A importância de avaliar, refletir e resignificar nossas contações de histórias

Quando as histórias de um contador não provocam em seus ouvintes caras de espanto e expressões corporais que revelem susto, surpresa, olhos arregalados ou uma silenciosa atenção para não perder nada do que está sendo contado, certamente, as histórias ou o contador deixam a desejar, não são bons o suficiente para se fazer ouvir.

Lembrei-me disso logo após a contação de histórias na cidade de Rubinéia-SP, quando um grupo de alunos entre 4 e 10 anos chegou de ônibus ao local onde faríamos nossa apresentação. O lugar era amplo, com um palco ao fundo e piso bastante limpo.

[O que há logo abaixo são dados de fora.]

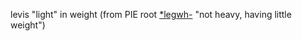  levis "light" in weight (from PIE root [*legwh-](https://www.etymonline.com/word/*legwh- "Etymology, meaning and definition of *legwh-") "not heavy, having little weight")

Quando as crianças, acompanhadas pelo que eu pensei ser seus respectivos professores e professoras chegaram, sentaram-se no chão e todos os materiais que usaríamos já estavam organizados de modo a facilitar todo o roteiro. O som funcionou bem, eu estava animada, Lucio disposto, mas…

Comecei contando a história “O lobo que queria mudar de cor” (Orianne Lallemand e Éléonore Thuillier). Nem bem terminei a história, comecei a observar crianças dispersas e falantes. Algumas começaram a se deitar no chão, outras a provocar o colega ao lado ou brincar de coisas que nada tinham a ver com o que eu estava falando, pior ainda, coisas que desconcentravam a mim e aos outros que tentavam ouvir o que estava sendo contado.

Embora nas contações anteriores eu não tenha experimentado a necessidade de parar para fazê-los perceber que eu estava ali, parei de falar e esperei um pouco para iniciar outra história, apenas parei, não falei nada. Houve relativa atenção e silêncio suficientes para que eu pudesse continuar.
A atenção durou pouco tempo e novamente me senti extremamente desconfortável e desconcentrada. Parei novamente a história e pedi que eles me ouvissem mais um pouco. Por alguns momentos pensei em parar de contar as histórias, não o fiz porque trouxe para mim a insatisfação de não ser capaz de entretê-los. Minha avaliação acerca de tamanha dificuldade para continuar contando as histórias começou ali mesmo. Não desanimei, não desisti. Entretanto, esse foi um momento extremamente difícil. Meu entusiasmo e alegria, sempre tão presentes nas apresentações, foram se dissipando e por pouco o desânimo não tomou conta de mim.

Felizmente, uma das professoras se levantou, falou com a turma de modo enfático pedindo silêncio e se sentou no palco propositalmente para que as crianças percebessem que ela estava ali, vigiando-os. Aproveito aqui para agradecê-la. De certa forma, a partir disso a falta de atenção das crianças foi minimizada, mesmo sabendo que, a princípio, fora de uma forma que nada tinha a ver com o que eu estava fazendo. Infelizmente, não sei seu nome, pois nenhum dos professores ou professoras se apresentou ao chegar ou ao sair daquele espaço.

Essa falta de apresentação e recepção foi outra questão que nos fez parecer descartáveis. Foi preciso ligar pedindo que abrissem o espaço onde nos apresentaríamos. A pessoa que veio abrir o fez de forma mecânica, sem nos cumprimentar. Não sabemos o nome de ninguém que foi assistir e quando terminamos a apresentação estávamos sozinhos, Lucio e eu, sem saber como fechar o espaço para irmos embora. O barulho e a agitação provocados pelos alunos e alunas ao chegarem e irem embora tinha passado e agora tudo parecia mais silencioso do que realmente era. Fomos invadidos por um misto de decepção e falta de acolhimento. Novamente ligamos para a pessoa com a qual agendamos nossa visita e ela nos falou que podíamos deixar o portão aberto que ela enviaria alguém para fechar. O silêncio e os olhares vazios tomaram conta de nós. Saímos dali tristes.

Dissipamos nossa decepção ao irmos almoçar às margens do Rio Paraná e vislumbrar a exuberância de suas águas e das pessoas que usufruíam delas, quer seja pescando, andando de barco ou, como nós, caminhando por sua margem enquanto o almoço estava sendo preparado. Um belo lugar para repensarmos nossa sensação de frustração e ressignificá-la como algo de extrema riqueza para uma avaliação acerca das nossas limitações, escolha de repertório, comportamento entre as histórias e criatividade para contornar imprevistos.

Socorro Lacerda de Lacerda

3 comentários em “A importância de avaliar, refletir e resignificar nossas contações de histórias

  1. Tudo o que você citou é muito importante. Passei por uma experiência parecida. Claro que questionei a história, minha maneira de contar, os recursos utilizados. Porém percebi que não houve uma organização para o evento, inclusive uma turma foi retirada no meio da contação para ir para o intervalo. Tudo é aprendizado.